I’m not trying to debate the advantages of any language either. Quite the contrary, I’m trying to point out that almost any modern language will have this functionality easily available. I only replied in the first place because your post gave the impression that CF had some sort of advantage in this area.
The minimalist example is two lines, but here’s a code sample I use that has a bit more. This is VBScript for use in ASP:
set http = Server.CreateObject("Microsoft.xmlhttp")
'set http = Server.CreateObject("msxml.xmlhttp")
'set http = Server.CreateObject("msxml2.xmlhttp")

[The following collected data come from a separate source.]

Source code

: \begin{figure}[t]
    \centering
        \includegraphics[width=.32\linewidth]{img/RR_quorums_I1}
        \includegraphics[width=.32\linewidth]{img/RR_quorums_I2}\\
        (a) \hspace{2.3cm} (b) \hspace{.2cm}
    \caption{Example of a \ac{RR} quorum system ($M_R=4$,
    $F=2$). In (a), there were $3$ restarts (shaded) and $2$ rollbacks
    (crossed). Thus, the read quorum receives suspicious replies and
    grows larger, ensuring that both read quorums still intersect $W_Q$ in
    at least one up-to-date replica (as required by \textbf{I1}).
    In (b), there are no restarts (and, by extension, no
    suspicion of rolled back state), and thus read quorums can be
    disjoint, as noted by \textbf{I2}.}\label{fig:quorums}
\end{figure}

'set http = Server.CreateObject("MSXML2.ServerXMLHTTP.4.0")
url = "http://www.yahoo.com/"
req = "field1=" & myField1 & "&field2=" & myField2
method="POST"
if method="POST" then
http.open "POST", url, False
http.setRequestHeader "Content-type", "application/x-www-form-urlencoded"
http.setRequestHeader "Content-length", Len(req)
http.send(req)
else
http.open "GET", CStr(url & "?" & req), False
http.send
end if
ret = http.responseText
set http = nothing
Note the first block has three commented-out instantiations with different object names than the top line. Which one you use depends on the version of MSXML you have installed.
I included both GET and POST samples, but the choice to use POST is hard-coded in this case.
The “req” (for request) variable contains any data (post or get) you want to submit in the form of key/value pairs, just like you would put it on a URL querystring. The content of the page query is returned in the “ret” (for return) variable. In this case, if you did a Response.Write(ret), you see the Yahoo! homepage.
If you are using ASP, you can write your script in Perlscript instead of VBScript and gain access to an enormous number of Perl libraries. If you have Perlscript available, I’ll be happy to provide code samples for that. In fact, you can mix Perlscript and VBScript within an ASP page and get the simplicity of VBScript for some functions and the power of Perl for harder bits.
What are you already comfortable with code-wise? I’ve done what you need in perl, and it sounds like there there are other code tidbits available in other languages here for the asking.
I know you’re just being snide, but this control was available in VB6, which has been around long enough that I don’t even have a release date handy but circa 1998-9. The wininet functionality was available long before that, which has slightly more complicated syntax but more low-level control.